How to complete this task:
Say how many lines in the records hold the word "요청에서", and give nothing but that number.

Collected data:
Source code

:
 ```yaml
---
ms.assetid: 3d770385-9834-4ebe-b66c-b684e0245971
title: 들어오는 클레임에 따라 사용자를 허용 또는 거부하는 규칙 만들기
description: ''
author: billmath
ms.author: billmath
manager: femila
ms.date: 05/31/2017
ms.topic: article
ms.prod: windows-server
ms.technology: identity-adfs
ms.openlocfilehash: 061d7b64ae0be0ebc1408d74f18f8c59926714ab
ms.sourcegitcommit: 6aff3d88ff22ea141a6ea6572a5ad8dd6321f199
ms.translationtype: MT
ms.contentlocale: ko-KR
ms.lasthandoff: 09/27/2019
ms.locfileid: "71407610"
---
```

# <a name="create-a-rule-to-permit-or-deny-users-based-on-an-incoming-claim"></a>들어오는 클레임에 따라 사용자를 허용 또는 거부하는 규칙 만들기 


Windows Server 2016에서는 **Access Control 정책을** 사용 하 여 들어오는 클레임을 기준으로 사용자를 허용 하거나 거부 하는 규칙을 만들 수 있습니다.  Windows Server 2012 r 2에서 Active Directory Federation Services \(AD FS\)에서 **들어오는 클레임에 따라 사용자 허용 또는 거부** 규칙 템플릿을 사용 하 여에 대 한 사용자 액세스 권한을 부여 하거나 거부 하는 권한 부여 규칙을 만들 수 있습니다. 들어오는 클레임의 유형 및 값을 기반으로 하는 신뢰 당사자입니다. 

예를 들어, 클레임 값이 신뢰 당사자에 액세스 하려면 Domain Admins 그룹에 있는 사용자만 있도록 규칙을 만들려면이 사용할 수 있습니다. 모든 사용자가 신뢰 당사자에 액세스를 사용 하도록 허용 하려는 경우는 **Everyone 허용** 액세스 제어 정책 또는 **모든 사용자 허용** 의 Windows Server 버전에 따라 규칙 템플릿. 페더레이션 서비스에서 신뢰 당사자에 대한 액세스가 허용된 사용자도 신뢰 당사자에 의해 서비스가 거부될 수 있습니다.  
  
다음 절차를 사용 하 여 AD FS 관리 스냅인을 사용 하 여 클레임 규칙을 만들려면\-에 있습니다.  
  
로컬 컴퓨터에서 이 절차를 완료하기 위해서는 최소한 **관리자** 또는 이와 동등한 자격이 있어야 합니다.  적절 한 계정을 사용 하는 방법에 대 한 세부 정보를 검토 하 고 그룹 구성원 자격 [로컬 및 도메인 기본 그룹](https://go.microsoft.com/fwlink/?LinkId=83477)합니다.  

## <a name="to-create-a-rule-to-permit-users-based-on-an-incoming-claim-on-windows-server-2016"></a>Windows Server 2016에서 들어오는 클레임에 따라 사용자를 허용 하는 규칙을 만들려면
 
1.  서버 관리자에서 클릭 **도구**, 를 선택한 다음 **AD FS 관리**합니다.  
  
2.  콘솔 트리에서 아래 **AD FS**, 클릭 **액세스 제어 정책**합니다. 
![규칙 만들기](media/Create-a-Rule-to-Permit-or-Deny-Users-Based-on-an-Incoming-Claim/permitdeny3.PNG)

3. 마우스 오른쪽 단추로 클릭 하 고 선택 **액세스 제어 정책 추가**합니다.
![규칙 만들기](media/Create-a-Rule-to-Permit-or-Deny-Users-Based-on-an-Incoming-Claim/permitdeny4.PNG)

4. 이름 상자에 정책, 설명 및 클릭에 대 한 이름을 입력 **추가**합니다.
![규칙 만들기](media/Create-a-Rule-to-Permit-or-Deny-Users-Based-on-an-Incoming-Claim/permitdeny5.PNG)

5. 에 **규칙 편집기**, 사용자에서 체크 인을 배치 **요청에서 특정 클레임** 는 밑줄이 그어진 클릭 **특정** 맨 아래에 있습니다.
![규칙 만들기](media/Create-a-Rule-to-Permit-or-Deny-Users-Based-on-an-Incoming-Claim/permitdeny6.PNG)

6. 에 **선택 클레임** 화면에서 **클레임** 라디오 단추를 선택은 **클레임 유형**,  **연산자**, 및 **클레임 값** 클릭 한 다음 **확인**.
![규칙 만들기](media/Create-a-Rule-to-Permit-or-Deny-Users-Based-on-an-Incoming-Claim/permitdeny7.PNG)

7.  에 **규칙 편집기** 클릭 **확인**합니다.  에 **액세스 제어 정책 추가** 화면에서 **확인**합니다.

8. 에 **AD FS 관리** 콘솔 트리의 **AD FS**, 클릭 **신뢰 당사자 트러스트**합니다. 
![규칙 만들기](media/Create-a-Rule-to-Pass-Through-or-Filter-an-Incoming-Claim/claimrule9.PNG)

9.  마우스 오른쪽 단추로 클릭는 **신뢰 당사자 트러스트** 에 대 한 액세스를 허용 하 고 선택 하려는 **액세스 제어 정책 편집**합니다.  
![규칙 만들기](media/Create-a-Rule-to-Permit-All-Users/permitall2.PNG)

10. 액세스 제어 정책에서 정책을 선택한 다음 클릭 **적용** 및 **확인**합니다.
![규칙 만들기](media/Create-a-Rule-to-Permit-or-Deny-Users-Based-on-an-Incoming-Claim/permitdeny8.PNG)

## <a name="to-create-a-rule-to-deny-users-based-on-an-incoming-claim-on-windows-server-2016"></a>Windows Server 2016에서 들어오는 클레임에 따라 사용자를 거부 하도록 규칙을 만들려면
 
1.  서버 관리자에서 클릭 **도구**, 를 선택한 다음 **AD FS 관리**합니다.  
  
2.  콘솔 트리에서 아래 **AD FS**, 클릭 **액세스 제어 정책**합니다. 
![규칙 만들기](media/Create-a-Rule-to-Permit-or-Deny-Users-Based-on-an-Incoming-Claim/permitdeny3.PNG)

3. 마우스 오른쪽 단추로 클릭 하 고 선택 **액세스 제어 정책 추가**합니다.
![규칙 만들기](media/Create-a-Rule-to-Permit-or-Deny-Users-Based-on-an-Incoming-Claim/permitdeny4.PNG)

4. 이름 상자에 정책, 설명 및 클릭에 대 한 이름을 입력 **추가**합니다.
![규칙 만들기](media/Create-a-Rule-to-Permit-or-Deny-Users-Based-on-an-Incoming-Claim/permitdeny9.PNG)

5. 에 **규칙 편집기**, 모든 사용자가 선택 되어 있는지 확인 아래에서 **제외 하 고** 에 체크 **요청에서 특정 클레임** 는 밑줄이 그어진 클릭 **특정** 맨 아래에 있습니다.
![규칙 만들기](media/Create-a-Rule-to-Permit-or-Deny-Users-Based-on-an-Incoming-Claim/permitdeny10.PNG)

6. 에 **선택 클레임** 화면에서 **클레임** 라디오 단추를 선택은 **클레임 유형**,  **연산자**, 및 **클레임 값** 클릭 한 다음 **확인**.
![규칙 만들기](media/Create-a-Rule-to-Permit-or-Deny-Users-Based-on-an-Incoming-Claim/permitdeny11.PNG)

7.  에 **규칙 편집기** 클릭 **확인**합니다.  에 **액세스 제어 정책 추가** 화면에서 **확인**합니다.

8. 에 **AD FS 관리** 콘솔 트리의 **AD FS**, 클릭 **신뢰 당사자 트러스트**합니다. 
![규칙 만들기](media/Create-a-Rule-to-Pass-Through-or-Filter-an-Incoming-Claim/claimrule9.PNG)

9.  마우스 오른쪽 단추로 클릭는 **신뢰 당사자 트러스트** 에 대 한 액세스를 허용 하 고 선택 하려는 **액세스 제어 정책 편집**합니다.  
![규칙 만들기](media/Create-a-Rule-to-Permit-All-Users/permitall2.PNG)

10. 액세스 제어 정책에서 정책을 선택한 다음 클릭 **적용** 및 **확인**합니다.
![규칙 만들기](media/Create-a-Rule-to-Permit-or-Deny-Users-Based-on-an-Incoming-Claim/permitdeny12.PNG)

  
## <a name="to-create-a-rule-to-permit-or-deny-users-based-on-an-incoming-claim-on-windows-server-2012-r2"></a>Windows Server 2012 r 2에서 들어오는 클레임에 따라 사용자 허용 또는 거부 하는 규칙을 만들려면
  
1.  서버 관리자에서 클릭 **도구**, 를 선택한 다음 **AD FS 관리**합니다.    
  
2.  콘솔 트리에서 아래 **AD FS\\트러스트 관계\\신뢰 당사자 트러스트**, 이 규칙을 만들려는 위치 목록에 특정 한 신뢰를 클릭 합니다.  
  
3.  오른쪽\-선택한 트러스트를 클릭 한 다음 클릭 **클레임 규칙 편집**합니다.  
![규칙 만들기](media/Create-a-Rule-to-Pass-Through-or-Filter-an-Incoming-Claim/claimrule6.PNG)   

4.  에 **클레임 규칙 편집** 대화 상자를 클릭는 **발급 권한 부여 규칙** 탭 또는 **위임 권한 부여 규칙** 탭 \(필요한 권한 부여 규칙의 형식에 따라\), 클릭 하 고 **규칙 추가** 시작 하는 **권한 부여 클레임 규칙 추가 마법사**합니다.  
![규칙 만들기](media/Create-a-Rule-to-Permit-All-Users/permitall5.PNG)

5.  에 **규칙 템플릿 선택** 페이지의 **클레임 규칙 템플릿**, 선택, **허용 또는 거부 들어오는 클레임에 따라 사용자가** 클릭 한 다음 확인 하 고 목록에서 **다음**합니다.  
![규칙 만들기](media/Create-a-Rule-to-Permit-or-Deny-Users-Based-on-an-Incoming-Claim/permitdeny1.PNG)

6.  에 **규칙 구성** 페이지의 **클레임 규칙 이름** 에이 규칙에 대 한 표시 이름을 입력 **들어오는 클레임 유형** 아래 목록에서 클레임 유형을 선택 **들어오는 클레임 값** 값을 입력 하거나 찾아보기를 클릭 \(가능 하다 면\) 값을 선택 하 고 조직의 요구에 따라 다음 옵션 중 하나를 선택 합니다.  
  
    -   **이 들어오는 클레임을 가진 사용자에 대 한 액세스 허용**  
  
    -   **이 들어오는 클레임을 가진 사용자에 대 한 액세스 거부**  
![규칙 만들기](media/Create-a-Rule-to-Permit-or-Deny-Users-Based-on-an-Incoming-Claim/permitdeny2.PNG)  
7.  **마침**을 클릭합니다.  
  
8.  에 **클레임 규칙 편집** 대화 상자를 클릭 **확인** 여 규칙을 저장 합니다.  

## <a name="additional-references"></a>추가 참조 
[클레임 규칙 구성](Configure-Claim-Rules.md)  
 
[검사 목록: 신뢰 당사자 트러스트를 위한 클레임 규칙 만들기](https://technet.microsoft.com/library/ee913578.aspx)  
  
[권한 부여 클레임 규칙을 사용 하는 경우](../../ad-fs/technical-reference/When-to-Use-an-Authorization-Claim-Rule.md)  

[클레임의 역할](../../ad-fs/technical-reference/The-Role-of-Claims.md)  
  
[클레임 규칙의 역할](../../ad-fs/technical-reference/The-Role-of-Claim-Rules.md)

Worked solution:
2